_EXERCISE BRIEF_: Only a number is wanted here: how many lines in the entries below contain the word "Simulation".
*** INPUT RECORDS ***
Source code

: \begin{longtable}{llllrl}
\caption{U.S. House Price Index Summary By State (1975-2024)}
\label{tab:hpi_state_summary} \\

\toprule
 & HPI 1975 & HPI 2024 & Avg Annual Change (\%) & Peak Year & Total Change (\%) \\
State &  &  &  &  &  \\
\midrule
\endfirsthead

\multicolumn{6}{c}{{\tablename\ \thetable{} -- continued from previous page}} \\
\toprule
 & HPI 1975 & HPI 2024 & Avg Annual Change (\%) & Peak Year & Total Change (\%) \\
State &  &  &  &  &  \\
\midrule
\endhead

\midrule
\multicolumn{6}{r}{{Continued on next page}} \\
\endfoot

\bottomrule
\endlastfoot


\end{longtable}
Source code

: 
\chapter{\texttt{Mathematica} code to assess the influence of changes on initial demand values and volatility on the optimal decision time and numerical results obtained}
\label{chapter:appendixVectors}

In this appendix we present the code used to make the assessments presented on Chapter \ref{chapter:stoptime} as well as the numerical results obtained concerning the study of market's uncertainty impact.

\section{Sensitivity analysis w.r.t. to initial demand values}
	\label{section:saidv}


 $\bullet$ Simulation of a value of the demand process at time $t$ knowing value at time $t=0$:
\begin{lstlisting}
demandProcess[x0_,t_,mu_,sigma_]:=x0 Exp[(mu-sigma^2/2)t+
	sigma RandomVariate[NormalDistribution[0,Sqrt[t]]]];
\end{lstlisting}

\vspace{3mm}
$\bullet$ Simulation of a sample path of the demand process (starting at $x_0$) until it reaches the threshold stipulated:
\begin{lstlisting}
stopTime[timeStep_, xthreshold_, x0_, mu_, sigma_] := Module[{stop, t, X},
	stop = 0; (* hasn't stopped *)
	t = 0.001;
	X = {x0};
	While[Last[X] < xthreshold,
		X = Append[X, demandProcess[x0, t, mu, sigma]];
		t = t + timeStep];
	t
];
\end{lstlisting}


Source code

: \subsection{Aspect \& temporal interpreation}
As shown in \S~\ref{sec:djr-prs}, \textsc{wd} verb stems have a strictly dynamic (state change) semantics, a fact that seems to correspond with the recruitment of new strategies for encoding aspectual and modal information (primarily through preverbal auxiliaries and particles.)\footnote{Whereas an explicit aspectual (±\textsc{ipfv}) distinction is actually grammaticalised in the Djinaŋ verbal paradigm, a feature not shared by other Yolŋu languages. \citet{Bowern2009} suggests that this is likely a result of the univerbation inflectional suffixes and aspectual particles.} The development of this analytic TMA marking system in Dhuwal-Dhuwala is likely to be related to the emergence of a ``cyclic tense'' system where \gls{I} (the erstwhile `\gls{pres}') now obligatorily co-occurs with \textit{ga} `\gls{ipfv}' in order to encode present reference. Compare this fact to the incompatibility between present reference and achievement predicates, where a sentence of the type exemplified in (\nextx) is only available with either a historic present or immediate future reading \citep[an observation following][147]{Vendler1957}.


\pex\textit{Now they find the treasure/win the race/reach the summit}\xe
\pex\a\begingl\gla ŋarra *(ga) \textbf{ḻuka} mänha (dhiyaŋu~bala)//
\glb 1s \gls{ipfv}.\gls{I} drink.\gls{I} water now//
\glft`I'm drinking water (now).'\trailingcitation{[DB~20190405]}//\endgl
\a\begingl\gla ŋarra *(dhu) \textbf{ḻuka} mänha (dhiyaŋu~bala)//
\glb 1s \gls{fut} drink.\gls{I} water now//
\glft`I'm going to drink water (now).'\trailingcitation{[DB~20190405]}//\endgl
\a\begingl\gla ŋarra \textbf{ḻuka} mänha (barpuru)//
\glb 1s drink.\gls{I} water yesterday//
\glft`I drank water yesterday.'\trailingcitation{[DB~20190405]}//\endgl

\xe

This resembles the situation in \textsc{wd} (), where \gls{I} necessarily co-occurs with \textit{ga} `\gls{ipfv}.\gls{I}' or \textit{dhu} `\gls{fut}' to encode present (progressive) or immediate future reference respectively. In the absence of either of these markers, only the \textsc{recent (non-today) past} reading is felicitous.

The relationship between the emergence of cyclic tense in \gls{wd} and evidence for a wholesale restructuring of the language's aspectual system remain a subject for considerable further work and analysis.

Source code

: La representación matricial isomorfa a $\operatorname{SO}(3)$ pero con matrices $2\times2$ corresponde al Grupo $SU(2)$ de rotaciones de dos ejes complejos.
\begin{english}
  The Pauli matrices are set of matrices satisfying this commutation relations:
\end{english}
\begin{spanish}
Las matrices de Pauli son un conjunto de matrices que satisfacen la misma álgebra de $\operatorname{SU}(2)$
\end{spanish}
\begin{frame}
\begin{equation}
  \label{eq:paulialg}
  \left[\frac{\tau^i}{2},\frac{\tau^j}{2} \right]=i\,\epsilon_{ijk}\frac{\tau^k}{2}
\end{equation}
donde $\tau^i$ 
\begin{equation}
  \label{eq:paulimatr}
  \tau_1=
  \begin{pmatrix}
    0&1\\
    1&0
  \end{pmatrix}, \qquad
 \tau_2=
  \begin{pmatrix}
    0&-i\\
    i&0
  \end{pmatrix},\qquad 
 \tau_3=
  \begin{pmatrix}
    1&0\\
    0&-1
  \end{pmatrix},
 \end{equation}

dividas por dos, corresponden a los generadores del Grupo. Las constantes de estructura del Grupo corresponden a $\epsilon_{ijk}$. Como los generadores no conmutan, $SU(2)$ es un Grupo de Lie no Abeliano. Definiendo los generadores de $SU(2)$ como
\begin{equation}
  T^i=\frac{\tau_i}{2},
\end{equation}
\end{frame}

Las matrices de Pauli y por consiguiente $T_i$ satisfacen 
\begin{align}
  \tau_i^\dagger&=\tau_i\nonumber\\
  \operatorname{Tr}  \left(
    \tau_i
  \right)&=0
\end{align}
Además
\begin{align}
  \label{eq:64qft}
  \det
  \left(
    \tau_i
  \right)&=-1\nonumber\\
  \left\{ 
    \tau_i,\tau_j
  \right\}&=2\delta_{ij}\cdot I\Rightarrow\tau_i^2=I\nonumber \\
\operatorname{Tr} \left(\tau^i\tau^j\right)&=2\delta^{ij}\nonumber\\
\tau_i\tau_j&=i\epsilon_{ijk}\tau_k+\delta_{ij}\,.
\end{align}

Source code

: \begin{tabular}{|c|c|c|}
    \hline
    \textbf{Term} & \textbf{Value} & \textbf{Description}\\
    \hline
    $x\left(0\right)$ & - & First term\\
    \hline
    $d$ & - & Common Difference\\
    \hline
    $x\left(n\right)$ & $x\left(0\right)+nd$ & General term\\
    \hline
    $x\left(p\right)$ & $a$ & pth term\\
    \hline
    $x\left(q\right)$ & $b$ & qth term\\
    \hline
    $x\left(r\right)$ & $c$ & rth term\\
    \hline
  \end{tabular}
*** End of INPUT RECORDS ***
_EXERCISE ANSWER_: 2